PROBLEM STATEMENT: What lines in the following entries hold the word "clock"? Copy each one.

Records drawn from a dataset:

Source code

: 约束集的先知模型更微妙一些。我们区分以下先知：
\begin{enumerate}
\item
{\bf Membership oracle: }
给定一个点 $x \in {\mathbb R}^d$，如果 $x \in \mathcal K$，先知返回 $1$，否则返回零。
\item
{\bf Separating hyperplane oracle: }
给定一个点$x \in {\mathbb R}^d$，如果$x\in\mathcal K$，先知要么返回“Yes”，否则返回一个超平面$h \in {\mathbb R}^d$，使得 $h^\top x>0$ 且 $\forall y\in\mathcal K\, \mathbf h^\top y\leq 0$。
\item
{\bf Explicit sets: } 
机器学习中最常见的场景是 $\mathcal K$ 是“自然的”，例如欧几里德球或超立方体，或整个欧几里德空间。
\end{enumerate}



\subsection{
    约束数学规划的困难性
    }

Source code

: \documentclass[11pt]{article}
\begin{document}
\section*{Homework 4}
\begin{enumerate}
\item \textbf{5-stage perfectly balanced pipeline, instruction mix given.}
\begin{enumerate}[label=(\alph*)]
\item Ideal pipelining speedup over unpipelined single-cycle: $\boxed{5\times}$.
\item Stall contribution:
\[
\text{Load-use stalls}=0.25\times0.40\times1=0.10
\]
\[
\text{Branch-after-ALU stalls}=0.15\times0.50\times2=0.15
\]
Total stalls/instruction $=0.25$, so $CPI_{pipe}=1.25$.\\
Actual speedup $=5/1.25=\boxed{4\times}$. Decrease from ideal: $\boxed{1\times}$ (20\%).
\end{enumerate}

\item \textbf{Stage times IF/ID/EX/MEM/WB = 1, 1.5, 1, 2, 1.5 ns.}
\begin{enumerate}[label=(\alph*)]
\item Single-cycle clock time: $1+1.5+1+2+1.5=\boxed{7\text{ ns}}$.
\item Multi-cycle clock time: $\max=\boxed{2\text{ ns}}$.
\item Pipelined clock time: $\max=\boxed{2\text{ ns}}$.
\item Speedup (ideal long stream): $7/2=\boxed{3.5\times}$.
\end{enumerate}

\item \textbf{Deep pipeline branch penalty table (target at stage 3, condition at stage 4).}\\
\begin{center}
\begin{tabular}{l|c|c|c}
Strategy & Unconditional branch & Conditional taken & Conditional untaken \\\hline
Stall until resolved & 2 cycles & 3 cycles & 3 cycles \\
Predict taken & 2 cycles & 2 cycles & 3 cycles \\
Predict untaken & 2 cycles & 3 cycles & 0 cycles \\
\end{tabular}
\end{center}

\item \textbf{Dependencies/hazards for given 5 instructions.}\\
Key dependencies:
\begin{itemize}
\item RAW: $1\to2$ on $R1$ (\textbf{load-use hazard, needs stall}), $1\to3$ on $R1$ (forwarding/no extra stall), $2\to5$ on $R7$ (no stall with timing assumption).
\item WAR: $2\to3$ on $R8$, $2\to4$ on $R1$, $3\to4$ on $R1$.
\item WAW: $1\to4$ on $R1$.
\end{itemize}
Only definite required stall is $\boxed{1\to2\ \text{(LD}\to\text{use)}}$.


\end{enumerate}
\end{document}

RESPONSE:
\item Single-cycle clock time: $1+1.5+1+2+1.5=\boxed{7\text{ ns}}$.
\item Multi-cycle clock time: $\max=\boxed{2\text{ ns}}$.
\item Pipelined clock time: $\max=\boxed{2\text{ ns}}$.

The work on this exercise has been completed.